Nun di balik bukit sebelah utara hutan Pandore, seorang  Puteri puan bulan dingin tumbuh dewasa dengan kecantikan yang semampai, melebihi kecantikan puteri-puteri raja pada masa itu. Ia tumbuh dan dibesarkan oleh keluarga pencari dan penjual kayu bakar di pasar sekitaran Istana Serangia. Kedua orangtua Puteri puan bulan dingin mendidik anak tunggal lagi kesayangan itu dengan penuh cinta dan kasih sayang yang teramat dalam, karena ia sesungguhnya puteri dari seorang peri hutan, hutan Pandore, yang dititipkan kepada seorang pencari kayu bakar yang bernama Nailamorena sebelum menikah dengan  Itna Yamadira. Pernikahan Nail dengan Itna tidak dikaruniai seorangpun anak, sebab itulah mereka sangat mencintai anak angkat mereka melebihi anak kandung seumpama mereka dikaruniai anak kandung. Itu terlihat dari cara mereka memberikan kasih dan sayang mereka melebihi segalanya, bahkan Nail lebih memerhatikan anaknya dari pada isterinya Itna, demikian pula sebaliknya. Hidup mereka benar-benar tercurahkan hanya untuk Puteri puan bulan dingin saja. Namun sebenarnya perasaan kedua suami isteri itu sekarang sedang gelisah, karena sang peri hutan yang menitipkan anak perempuannya itu berpesan bahwa ketika umur puterinya beranjak dewasa, maka Nail harus memberitahukan siapa orang tua Puteri puan bulan dingin yang sesungguhnya, atau tepatnya ibu kandungnya. Nail kawatir jika anak yang mereka besarkan itu tidak mau menerima kenyataan yang sangat pahit ini, begitu juga halnya dengan Itna yang tak sanggup rasanya untuk memberitahukan rahasia besar yang selama ini mereka simpan rapat-rapat. Mereka takut anak kesayangan mereka akan meninggalkan mereka untuk mencari ibu kandungnya.

***



Hari itu di hutan Pandore, sesosok perempuan separuh baya sedang duduk termenung, seperti mengingat seuatu yang ia lupa untuk dikerjakan atau dilakukan. Semalam ia bermimpi bertemu dengan seorang puteri yang cantik jelita tiada tara, sedang bersedih hati. Namun perempuan itu tak mampu mendekati puteri tersebut, benar-benar tak mampu untuk didekati, seperti ada dinding transparan yang kedap suara memisahkan mereka. Entah apa makna dari mimpinya itu.

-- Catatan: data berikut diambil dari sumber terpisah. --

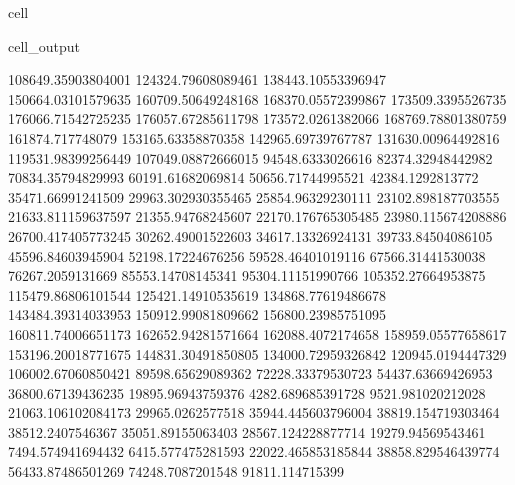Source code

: \documentclass[letterpaper,10pt,english]{jupyterBook}
\begin{document}
\begin{sphinxuseclass}{cell}
\begin{sphinxVerbatimOutput}
\begin{sphinxuseclass}{cell_output}
\begin{sphinxVerbatim}[commandchars=\\\{\}]
108649.35903804001  124324.79608089461  138443.10553396947  150664.03101579635  160709.50649248168  168370.05572399867  173509.3395526735  176066.71542725235  176057.67285611798  173572.0261382066  168769.78801380759  161874.717748079  153165.63358870358  142965.69739767787  131630.00964492816  119531.98399256449  107049.08872666015  94548.6333026616  82374.32948442982  70834.35794829993  60191.61682069814  50656.71744995521  42384.1292813772  35471.66991241509  29963.302930355465  25854.96329230111  23102.898187703555  21633.811159637597  21355.94768245607  22170.176765305485  23980.115674208886  26700.417405773245  30262.49001522603  34617.13326924131  39733.84504086105  45596.84603945904  52198.17224676256  59528.46401019116  67566.31441530038  76267.2059131669  85553.14708145341  95304.11151990766  105352.27664953875  115479.86806101544  125421.14910535619  134868.77619486678  143484.39314033953  150912.99081809662  156800.23985751095  160811.74006651173  162652.94281571664  162088.4072174658  158959.05577658617  153196.20018771675  144831.30491850805  134000.72959326842  120945.0194447329  106002.67060850421  89598.65629089362  72228.33379530723  54437.63669426953  36800.67139436235  19895.96943759376  4282.689685391728  \PYGZhy{}9521.981020212028  \PYGZhy{}21063.106102084173  \PYGZhy{}29965.0262577518  \PYGZhy{}35944.445603796004  \PYGZhy{}38819.154719303464  \PYGZhy{}38512.2407546367  \PYGZhy{}35051.89155063403  \PYGZhy{}28567.124228877714  \PYGZhy{}19279.94569543461  \PYGZhy{}7494.574941694432  6415.577475281593  22022.465853185844  38858.829546439774  56433.87486501269  74248.7087201548  91811.114715399  

\end{sphinxVerbatim}
\end{sphinxuseclass}
\end{sphinxVerbatimOutput}
\end{sphinxuseclass}
\end{document}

Perempuan separuh baya itu adalah...yah benar, ia tak lain dan tak bukan adalah anda, eh salah, Maliyant maksudnya, ( aih... tersenyum sendiri ) seorang peri hutan penguasa hutan Pandore. Ia tampak masih terlihat cantik di usianya yang sudah tak muda lagi. ( seperti anda... hihihi..gak yah.. anda kan masih muda )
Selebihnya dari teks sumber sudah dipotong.